Deuxièmement, qu’advient-il de l’option d’histoire-géographie en classe de terminale scientifique, contrepartie pourtant indispensable à la disparition de la matière en tant qu’enseignement obligatoire ? À l’heure où l’éducation est « saignée » – permettez-moi ce mot, qui traduit bien la situation – et le nombre de professeurs réduit à la suite de la mise en œuvre de la révision générale des politiques publiques, la RGPP, tous les lycées offriront-ils réellement cette option ? Je crains que cette éventualité ne soit qu’une illusion…
Au moment où le repli sur soi menace, l’histoire et la géographie sont autant de repères qui permettent d’éveiller l’esprit critique et de mieux comprendre le présent et autrui.
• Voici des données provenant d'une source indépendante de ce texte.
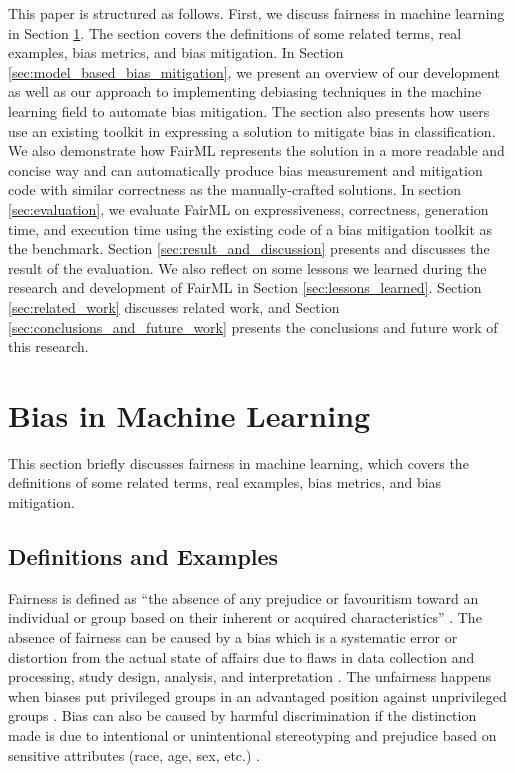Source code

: \documentclass[sigconf]{acmart}
\begin{document}
	This paper is structured as follows. First, we discuss fairness in machine learning in Section \ref{sec:bias_in_machine_learning}. The section covers the definitions of some related terms, real examples, bias metrics, and bias mitigation. In Section \ref{sec:model_based_bias_mitigation}, we present an overview of our development as well as our approach to implementing debiasing techniques in the machine learning field to automate bias mitigation. 
	The section also presents how users use an existing toolkit in expressing a solution to mitigate bias in classification. We also demonstrate how FairML represents the solution in a more readable and concise way and can automatically produce bias measurement and mitigation code with similar correctness as the manually-crafted solutions.
	In section \ref{sec:evaluation}, we evaluate FairML on expressiveness, correctness, generation time, and execution time using the existing code of a bias mitigation toolkit as the benchmark. Section \ref{sec:result_and_discussion} presents and discusses the result of the evaluation. 
	We also reflect on some lessons we learned during the research and development of FairML in Section \ref{sec:lessons_learned}. 
	Section \ref{sec:related_work} discusses related work, and Section \ref{sec:conclusions_and_future_work} presents the conclusions and future work of this research.
	
	\section{Bias in Machine Learning}
	\label{sec:bias_in_machine_learning}
	This section briefly discusses fairness in machine learning, which covers the definitions of some related terms, real examples, bias metrics, and bias mitigation.
	
	\subsection{Definitions and Examples}
	\label{sec:definitions_and_examples}
	
	Fairness is defined as ``the absence of any prejudice or favouritism toward an individual or
	group based on their inherent or acquired characteristics'' \cite{mehrabi2021survey}.
	The absence of fairness can be caused by a bias which is a systematic error or distortion from the actual state of affairs due to flaws in data collection and processing, study design, analysis, and interpretation \cite{oxford2022bias}. 
	The unfairness happens when biases put privileged groups in an advantaged position against unprivileged groups \cite{bellamy2018ai}. 
	Bias can also be caused by harmful discrimination if the distinction made is due to intentional or unintentional stereotyping and prejudice based on sensitive attributes (race, age, sex, etc.) \cite{mehrabi2021survey,chen2019fairness}. 
	
\end{document}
Dans cet hémicycle, sensible peut-être plus que d’autres à l’histoire et à la mémoire, permettez-moi d’invoquer Martin Luther King, qui s’exclamait : « Ce n’est pas nous qui faisons l’histoire. C’est l’histoire qui nous fait. »
Il conviendrait par conséquent de réadapter l’enseignement de l’histoire-géographie dans les classes de première et de terminale scientifiques, et de rééquilibrer la charge de travail pesant sur les étudiants et les professeurs, comme ceux-ci le souhaitent. Le Gouvernement entend-il suivre cette voie ?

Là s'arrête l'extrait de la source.